:: INSTRUCTIONS FOR THE TASK ::
Each line of the data must be reproduced as it appears.

Records drawn from a dataset
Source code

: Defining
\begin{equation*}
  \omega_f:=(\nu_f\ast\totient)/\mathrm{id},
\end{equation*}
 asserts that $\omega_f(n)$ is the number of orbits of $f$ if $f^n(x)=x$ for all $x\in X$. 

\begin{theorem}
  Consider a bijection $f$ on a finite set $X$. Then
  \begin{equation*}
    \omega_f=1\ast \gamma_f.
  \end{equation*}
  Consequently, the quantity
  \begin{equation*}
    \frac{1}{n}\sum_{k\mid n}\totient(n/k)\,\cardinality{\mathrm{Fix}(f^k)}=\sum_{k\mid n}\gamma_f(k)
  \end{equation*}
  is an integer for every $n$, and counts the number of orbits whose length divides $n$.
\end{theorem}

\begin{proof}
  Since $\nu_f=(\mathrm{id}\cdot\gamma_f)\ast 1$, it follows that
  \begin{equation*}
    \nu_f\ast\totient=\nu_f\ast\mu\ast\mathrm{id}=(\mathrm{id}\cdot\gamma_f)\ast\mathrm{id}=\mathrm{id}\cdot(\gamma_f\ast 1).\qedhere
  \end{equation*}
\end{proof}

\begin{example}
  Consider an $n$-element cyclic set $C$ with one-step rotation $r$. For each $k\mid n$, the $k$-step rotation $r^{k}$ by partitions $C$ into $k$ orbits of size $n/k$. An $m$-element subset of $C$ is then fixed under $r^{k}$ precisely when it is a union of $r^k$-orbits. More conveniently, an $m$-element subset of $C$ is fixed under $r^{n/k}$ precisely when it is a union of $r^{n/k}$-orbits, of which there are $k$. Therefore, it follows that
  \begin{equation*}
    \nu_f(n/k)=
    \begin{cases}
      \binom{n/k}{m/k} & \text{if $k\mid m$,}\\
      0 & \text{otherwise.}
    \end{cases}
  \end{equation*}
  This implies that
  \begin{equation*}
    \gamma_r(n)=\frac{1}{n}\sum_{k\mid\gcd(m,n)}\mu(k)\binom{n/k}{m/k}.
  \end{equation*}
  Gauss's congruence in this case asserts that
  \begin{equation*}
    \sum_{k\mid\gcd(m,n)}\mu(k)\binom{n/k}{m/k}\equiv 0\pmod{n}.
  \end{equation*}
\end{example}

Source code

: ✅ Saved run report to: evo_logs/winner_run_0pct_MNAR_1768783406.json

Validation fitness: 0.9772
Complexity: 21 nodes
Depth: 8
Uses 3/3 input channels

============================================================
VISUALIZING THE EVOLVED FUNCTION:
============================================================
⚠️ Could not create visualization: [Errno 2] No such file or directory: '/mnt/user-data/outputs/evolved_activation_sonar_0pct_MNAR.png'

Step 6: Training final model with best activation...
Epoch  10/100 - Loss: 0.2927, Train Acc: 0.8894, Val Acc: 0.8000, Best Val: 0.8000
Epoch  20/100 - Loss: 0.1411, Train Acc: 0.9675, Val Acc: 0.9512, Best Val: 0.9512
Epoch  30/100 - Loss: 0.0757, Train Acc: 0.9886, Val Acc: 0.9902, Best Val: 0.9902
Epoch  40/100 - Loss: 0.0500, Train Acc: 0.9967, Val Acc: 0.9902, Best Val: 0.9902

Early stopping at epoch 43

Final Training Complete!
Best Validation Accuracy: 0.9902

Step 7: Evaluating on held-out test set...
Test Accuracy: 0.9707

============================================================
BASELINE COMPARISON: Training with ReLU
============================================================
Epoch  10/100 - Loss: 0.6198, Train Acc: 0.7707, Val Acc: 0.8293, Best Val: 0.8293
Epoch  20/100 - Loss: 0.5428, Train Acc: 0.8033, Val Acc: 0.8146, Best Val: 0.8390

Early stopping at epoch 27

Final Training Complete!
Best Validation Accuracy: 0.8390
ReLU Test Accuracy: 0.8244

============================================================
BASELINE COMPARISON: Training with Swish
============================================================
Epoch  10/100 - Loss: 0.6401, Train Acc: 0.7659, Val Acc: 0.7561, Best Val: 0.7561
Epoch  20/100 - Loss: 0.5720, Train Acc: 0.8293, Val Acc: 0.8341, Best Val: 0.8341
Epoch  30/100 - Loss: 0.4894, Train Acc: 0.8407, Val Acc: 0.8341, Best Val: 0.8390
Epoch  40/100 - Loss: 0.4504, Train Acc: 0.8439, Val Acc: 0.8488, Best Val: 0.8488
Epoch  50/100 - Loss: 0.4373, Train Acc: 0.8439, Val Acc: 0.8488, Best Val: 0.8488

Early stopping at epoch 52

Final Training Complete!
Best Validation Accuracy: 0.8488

:: ANSWER TO THE EXERCISE ::
Source code

: Defining
\begin{equation*}
  \omega_f:=(\nu_f\ast\totient)/\mathrm{id},
\end{equation*}
 asserts that $\omega_f(n)$ is the number of orbits of $f$ if $f^n(x)=x$ for all $x\in X$. 

\begin{theorem}
  Consider a bijection $f$ on a finite set $X$. Then
  \begin{equation*}
    \omega_f=1\ast \gamma_f.
  \end{equation*}
  Consequently, the quantity
  \begin{equation*}
    \frac{1}{n}\sum_{k\mid n}\totient(n/k)\,\cardinality{\mathrm{Fix}(f^k)}=\sum_{k\mid n}\gamma_f(k)
  \end{equation*}
  is an integer for every $n$, and counts the number of orbits whose length divides $n$.
\end{theorem}

\begin{proof}
  Since $\nu_f=(\mathrm{id}\cdot\gamma_f)\ast 1$, it follows that
  \begin{equation*}
    \nu_f\ast\totient=\nu_f\ast\mu\ast\mathrm{id}=(\mathrm{id}\cdot\gamma_f)\ast\mathrm{id}=\mathrm{id}\cdot(\gamma_f\ast 1).\qedhere
  \end{equation*}
\end{proof}

\begin{example}
  Consider an $n$-element cyclic set $C$ with one-step rotation $r$. For each $k\mid n$, the $k$-step rotation $r^{k}$ by partitions $C$ into $k$ orbits of size $n/k$. An $m$-element subset of $C$ is then fixed under $r^{k}$ precisely when it is a union of $r^k$-orbits. More conveniently, an $m$-element subset of $C$ is fixed under $r^{n/k}$ precisely when it is a union of $r^{n/k}$-orbits, of which there are $k$. Therefore, it follows that
  \begin{equation*}
    \nu_f(n/k)=
    \begin{cases}
      \binom{n/k}{m/k} & \text{if $k\mid m$,}\\
      0 & \text{otherwise.}
    \end{cases}
  \end{equation*}
  This implies that
  \begin{equation*}
    \gamma_r(n)=\frac{1}{n}\sum_{k\mid\gcd(m,n)}\mu(k)\binom{n/k}{m/k}.
  \end{equation*}
  Gauss's congruence in this case asserts that
  \begin{equation*}
    \sum_{k\mid\gcd(m,n)}\mu(k)\binom{n/k}{m/k}\equiv 0\pmod{n}.
  \end{equation*}
\end{example}

Source code

: ✅ Saved run report to: evo_logs/winner_run_0pct_MNAR_1768783406.json

Validation fitness: 0.9772
Complexity: 21 nodes
Depth: 8
Uses 3/3 input channels

============================================================
VISUALIZING THE EVOLVED FUNCTION:
============================================================
⚠️ Could not create visualization: [Errno 2] No such file or directory: '/mnt/user-data/outputs/evolved_activation_sonar_0pct_MNAR.png'

Step 6: Training final model with best activation...
Epoch  10/100 - Loss: 0.2927, Train Acc: 0.8894, Val Acc: 0.8000, Best Val: 0.8000
Epoch  20/100 - Loss: 0.1411, Train Acc: 0.9675, Val Acc: 0.9512, Best Val: 0.9512
Epoch  30/100 - Loss: 0.0757, Train Acc: 0.9886, Val Acc: 0.9902, Best Val: 0.9902
Epoch  40/100 - Loss: 0.0500, Train Acc: 0.9967, Val Acc: 0.9902, Best Val: 0.9902

Early stopping at epoch 43

Final Training Complete!
Best Validation Accuracy: 0.9902

Step 7: Evaluating on held-out test set...
Test Accuracy: 0.9707

============================================================
BASELINE COMPARISON: Training with ReLU
============================================================
Epoch  10/100 - Loss: 0.6198, Train Acc: 0.7707, Val Acc: 0.8293, Best Val: 0.8293
Epoch  20/100 - Loss: 0.5428, Train Acc: 0.8033, Val Acc: 0.8146, Best Val: 0.8390

Early stopping at epoch 27

Final Training Complete!
Best Validation Accuracy: 0.8390
ReLU Test Accuracy: 0.8244

============================================================
BASELINE COMPARISON: Training with Swish
============================================================
Epoch  10/100 - Loss: 0.6401, Train Acc: 0.7659, Val Acc: 0.7561, Best Val: 0.7561
Epoch  20/100 - Loss: 0.5720, Train Acc: 0.8293, Val Acc: 0.8341, Best Val: 0.8341
Epoch  30/100 - Loss: 0.4894, Train Acc: 0.8407, Val Acc: 0.8341, Best Val: 0.8390
Epoch  40/100 - Loss: 0.4504, Train Acc: 0.8439, Val Acc: 0.8488, Best Val: 0.8488
Epoch  50/100 - Loss: 0.4373, Train Acc: 0.8439, Val Acc: 0.8488, Best Val: 0.8488

Early stopping at epoch 52

Final Training Complete!
Best Validation Accuracy: 0.8488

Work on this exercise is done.